The data
..........

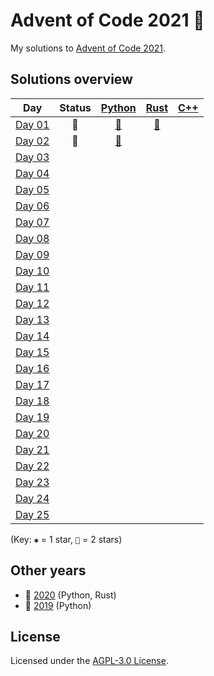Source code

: # Advent of Code 2021 🎄

My solutions to [Advent of Code 2021](https://adventofcode.com/2021).

## Solutions overview

| Day           | Status | [Python](python) | [Rust](rust) | [C++](cpp) |
| ------------- |:------:|:----------------:|:------------:|:----------:|
| [Day 01][d01] | 🌟 | [🌟](py01) | [🌟](rs01) |  |
| [Day 02][d02] | 🌟 | [🌟](py02) |  |  |
| [Day 03][d03] |  |  |  |  |
| [Day 04][d04] |  |  |  |  |
| [Day 05][d05] |  |  |  |  |
| [Day 06][d06] |  |  |  |  |
| [Day 07][d07] |  |  |  |  |
| [Day 08][d08] |  |  |  |  |
| [Day 09][d09] |  |  |  |  |
| [Day 10][d10] |  |  |  |  |
| [Day 11][d11] |  |  |  |  |
| [Day 12][d12] |  |  |  |  |
| [Day 13][d13] |  |  |  |  |
| [Day 14][d14] |  |  |  |  |
| [Day 15][d15] |  |  |  |  |
| [Day 16][d16] |  |  |  |  |
| [Day 17][d17] |  |  |  |  |
| [Day 18][d18] |  |  |  |  |
| [Day 19][d19] |  |  |  |  |
| [Day 20][d20] |  |  |  |  |
| [Day 21][d21] |  |  |  |  |
| [Day 22][d22] |  |  |  |  |
| [Day 23][d23] |  |  |  |  |
| [Day 24][d24] |  |  |  |  |
| [Day 25][d25] |  |  |  |  |

(Key: `✱` = 1 star, `🌟` = 2 stars)

## Other years

- 🎄 [2020](https://github.com/jonatcln/advent-of-code-2020) (Python, Rust)
- 🎄 [2019](https://github.com/jonatcln/advent-of-code-2019) (Python)

## License

Licensed under the [AGPL-3.0 License](LICENSE).


[d01]: https://adventofcode.com/2021/day/1
[d02]: https://adventofcode.com/2021/day/2
[d03]: https://adventofcode.com/2021/day/3
[d04]: https://adventofcode.com/2021/day/4
[d05]: https://adventofcode.com/2021/day/5
[d06]: https://adventofcode.com/2021/day/6
[d07]: https://adventofcode.com/2021/day/7
[d08]: https://adventofcode.com/2021/day/8
[d09]: https://adventofcode.com/2021/day/9
[d10]: https://adventofcode.com/2021/day/10
[d11]: https://adventofcode.com/2021/day/11
[d12]: https://adventofcode.com/2021/day/12
[d13]: https://adventofcode.com/2021/day/13
[d14]: https://adventofcode.com/2021/day/14
[d15]: https://adventofcode.com/2021/day/15
[d16]: https://adventofcode.com/2021/day/16
[d17]: https://adventofcode.com/2021/day/17
[d18]: https://adventofcode.com/2021/day/18
[d19]: https://adventofcode.com/2021/day/19
[d20]: https://adventofcode.com/2021/day/20
[d21]: https://adventofcode.com/2021/day/21
[d22]: https://adventofcode.com/2021/day/22
[d23]: https://adventofcode.com/2021/day/23
[d24]: https://adventofcode.com/2021/day/24
[d25]: https://adventofcode.com/2021/day/25

[py01]: python/aoc/day01
[py02]: python/aoc/day02

[rs01]: rust/src/day01
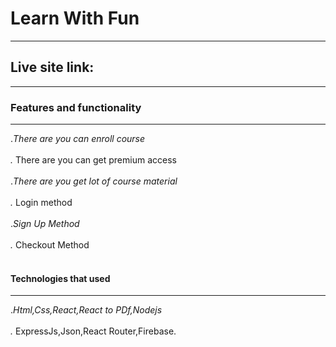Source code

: # Learn With Fun
****
## Live site link:
****
### Features and functionality
****
.*There are you can enroll course<br></br>
.* There are you can get premium access<br></br>
.*There are you get lot of course material <br></br>
.* Login method <br></br>
.*Sign Up Method <br></br>
.* Checkout Method <br></br>

####  Technologies  that used
****
.*Html,Css,React,React to PDf,Nodejs<br></br>
.* ExpressJs,Json,React Router,Firebase.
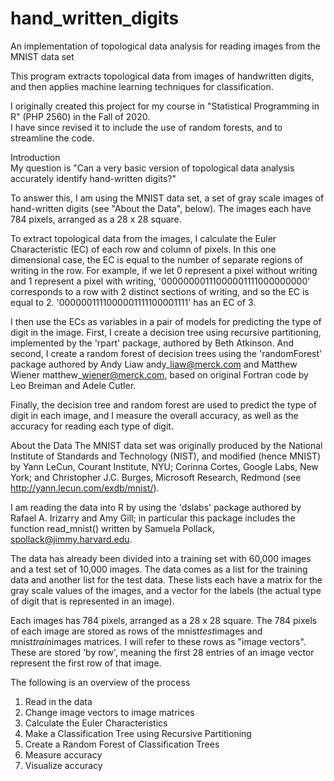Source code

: # hand_written_digits
An implementation of topological data analysis for reading images from the MNIST data set

This program extracts topological data from images of handwritten digits, and then applies machine learning techniques for classification.

I originally created this project for my course in "Statistical Programming in R" (PHP 2560) in the Fall of 2020.  
I have since revised it to include the use of random forests, and to streamline the code.

Introduction  
My question is "Can a very basic version of topological data analysis accurately identify hand-written
digits?"

To answer this, I am using the MNIST data set, a set of gray scale images of hand-written digits (see
"About the Data", below). The images each have 784 pixels, arranged as a 28 x 28 square.

To extract topological data from the images, I calculate the Euler Characteristic (EC) of each row and column of
pixels. In this one dimensional case, the EC is equal to the number of separate regions of writing in
the row. For example, if we let 0 represent a pixel without writing and 1 represent a pixel with writing,
'00000000111000001111000000000' corresponds to a row with 2 distinct
sections of writing, and so the EC is equal to 2. '0000001111000001111100001111' has an EC of 3.

I then use the ECs as variables in a pair of models for predicting the type of digit in the image.
First, I create a decision tree using recursive partitioning, implemented by the 'rpart'
package, authored by Beth Atkinson.  And second, I create a random forest of decision trees using
the 'randomForest' package authored by Andy Liaw andy\_liaw@merck.com and Matthew Wiener matthew\_wiener@merck.com, 
based on original Fortran code by Leo Breiman and Adele Cutler.

Finally, the decision tree and random forest are used to predict the type of digit in each image, and I measure the overall
accuracy, as well as the accuracy for reading each type of digit.

About the Data
The MNIST data set was originally produced by the National Institute of Standards and Technology
(NIST), and modified (hence MNIST) by Yann LeCun, Courant Institute, NYU; Corinna Cortes,
Google Labs, New York; and Christopher J.C. Burges, Microsoft Research, Redmond (see
http://yann.lecun.com/exdb/mnist/).

I am reading the data into R by using the 'dslabs' package authored by Rafael A. Irizarry and Amy
Gill; in particular this package includes the function read_mnist() written by Samuela Pollack,
spollack@jimmy.harvard.edu.

The data has already been divided into a training set with 60,000 images and a test set of 10,000
images. The data comes as a list for the training data and another list for the test data. These lists
each have a matrix for the gray scale values of the images, and a vector for the labels (the actual
type of digit that is represented in an image).

Each images has 784 pixels, arranged as a 28 x 28 square. The 784 pixels of each image are
stored as rows of the mnist$test$images and mnist$train$images matrices. I will refer
to these rows as "image vectors". These are stored 'by row', meaning the first 28 entries of an
image vector represent the first row of that image.

The following is an overview of the process
1. Read in the data
2. Change image vectors to image matrices
3. Calculate the Euler Characteristics
4. Make a Classification Tree using Recursive Partitioning
5. Create a Random Forest of Classification Trees
6. Measure accuracy
7. Visualize accuracy
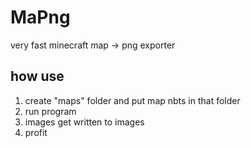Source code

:# MaPng
very fast minecraft map -> png exporter

## how use
1. create "maps" folder and put map nbts in that folder
2. run program
3. images get written to images
4. profit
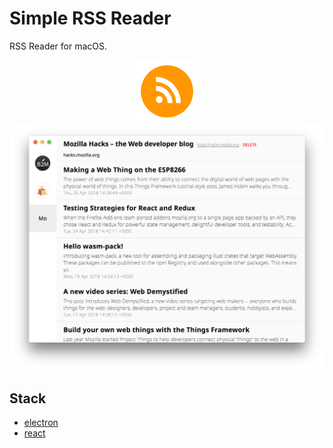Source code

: # Simple RSS Reader

RSS Reader for macOS.

<center>

![logo](./app/logo.png)
![Screen Shot of app](./images/app.png)

</center>

## Stack

* [electron](https://github.com/electron/electron)
* [react](https://github.com/facebook/react)
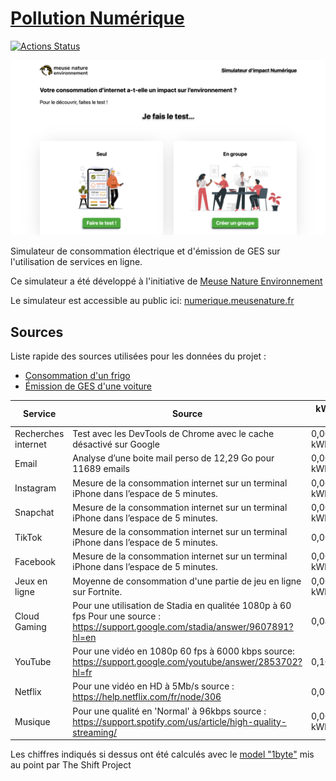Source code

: # [Pollution Numérique](https://numerique.meusenature.fr/)

[![Actions Status](https://github.com/alexandretrichot/digital-impact-simulator/workflows/CI/badge.svg)](https://github.com/alexandretrichot/digital-impact-simulator/actions)

![screenshot](screenshot.png)

Simulateur de consommation électrique et d'émission de GES sur l'utilisation de services en ligne.

Ce simulateur a été développé à l'initiative de [Meuse Nature Environnement](https://meusenature.fr/)

Le simulateur est accessible au public ici: [numerique.meusenature.fr](https://numerique.meusenature.fr/)

## Sources

Liste rapide des sources utilisées pour les données du projet :

- [Consommation d'un frigo](https://total.direct-energie.com/particuliers/parlons-energie/dossiers-energie/economie-d-energie/tout-savoir-sur-la-consommation-de-votre-frigo)
- [Émission de GES d'une voiture](https://ree.developpement-durable.gouv.fr/themes/defis-environnementaux/changement-climatique/emissions-de-gaz-a-effet-de-serre/article/les-emissions-de-gaz-a-effet-de-serre-des-transports)

| Service             | Source                                                       | kWh pour 1 unité | GES (en g) pour 1 unité |
| ------------------- | ------------------------------------------------------------ | ---------------- | ----------------------- |
| Recherches internet | Test avec les DevTools de Chrome avec le cache désactivé sur Google | 0,000188265 kWh  | 0,097709448 g           |
| Email               | Analyse d’une boite mail perso de 12,29 Go pour 11689 emails | 0,000235517 kWh  | 0,122233402 g           |
| Instagram           | Mesure de la consommation internet sur un terminal iPhone dans l’espace de 5 minutes. | 0,002912 kWh     | 1,511328 g              |
| Snapchat            | Mesure de la consommation internet sur un terminal iPhone dans l’espace de 5 minutes. | 0,002912 kWh     | 1,511328 g              |
| TikTok              | Mesure de la consommation internet sur un terminal iPhone dans l’espace de 5 minutes. | 0,00448 kWh      | 2,32512 g               |
| Facebook            | Mesure de la consommation internet sur un terminal iPhone dans l’espace de 5 minutes. | 0,00289408 kWh   | 1,50202752 g            |
| Jeux en ligne       | Moyenne de consommation d'une partie de jeu en ligne sur Fortnite. | 0,0001344 kWh    | 0,0697536 g             |
| Cloud Gaming        | Pour une utilisation de Stadia en qualitée 1080p à 60 fps Pour une source : https://support.google.com/stadia/answer/9607891?hl=en | 0,04704 kWh      | 24,41376 g              |
| YouTube             | Pour une vidéo en 1080p 60 fps à 6000 kbps source: https://support.google.com/youtube/answer/2853702?hl=fr | 0,10752 kWh      | 55,80288 g              |
| Netflix             | Pour une vidéo en HD à 5Mb/s source : https://help.netflix.com/fr/node/306 | 0,08064 kWh      | 41,85216 g              |
| Musique             | Pour une qualité en 'Normal' à 96kbps source : https://support.spotify.com/us/article/high-quality-streaming/ | 0,00129024 kWh   | 0,66963456 g            |

Les chiffres indiqués si dessus ont été calculés avec le [model "1byte"](https://theshiftproject.org/wp-content/uploads/2018/10/Lean-ICT-Materials-1byte-Model-2018.xlsx) mis au point par The Shift Project

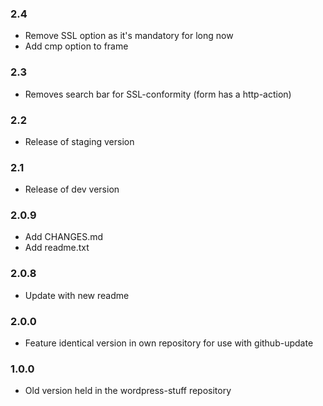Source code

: ### 2.4
- Remove SSL option as it's mandatory for long now
- Add cmp option to frame


### 2.3
- Removes search bar for SSL-conformity (form has a http-action)

### 2.2
- Release of staging version

### 2.1
- Release of dev version

### 2.0.9
- Add CHANGES.md
- Add readme.txt

### 2.0.8
- Update with new readme

### 2.0.0
- Feature identical version in own repository for use with github-update

### 1.0.0
- Old version held in the wordpress-stuff repository
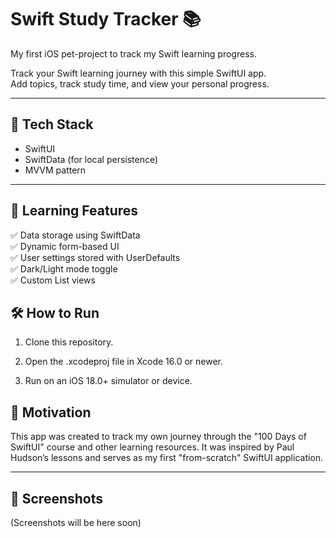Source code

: # Swift Study Tracker 📚

My first iOS pet-project to track my Swift learning progress.

Track your Swift learning journey with this simple SwiftUI app.  
Add topics, track study time, and view your personal progress.

---

## 🔧 Tech Stack

- SwiftUI
- SwiftData (for local persistence)
- MVVM pattern

---

## 🎯 Learning Features 

✅ Data storage using SwiftData  
✅ Dynamic form-based UI  
✅ User settings stored with UserDefaults  
✅ Dark/Light mode toggle  
✅ Custom List views


## 🛠️ How to Run

1. Clone this repository.

2. Open the .xcodeproj file in Xcode 16.0 or newer.

3. Run on an iOS 18.0+ simulator or device.


## 🧠 Motivation

This app was created to track my own journey through the "100 Days of SwiftUI" course and other learning resources. 
It was inspired by Paul Hudson’s lessons and serves as my first "from-scratch" SwiftUI application.

---

## 📸 Screenshots

(Screenshots will be here soon)


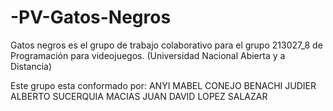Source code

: # -PV-Gatos-Negros
Gatos negros es el grupo de trabajo colaborativo para el grupo 213027_8 de Programación para videojuegos. (Universidad Nacional Abierta y a Distancia)

Este grupo esta conformado por:
ANYI MABEL CONEJO BENACHI
JUDIER ALBERTO SUCERQUIA MACIAS
JUAN DAVID LOPEZ SALAZAR
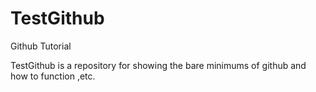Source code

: # TestGithub
Github Tutorial

TestGithub is a repository for showing the bare minimums of github and how to function ,etc.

..........

What is required
Your answer should be one number: how many lines in the material hold the word "originally".

Written solution
2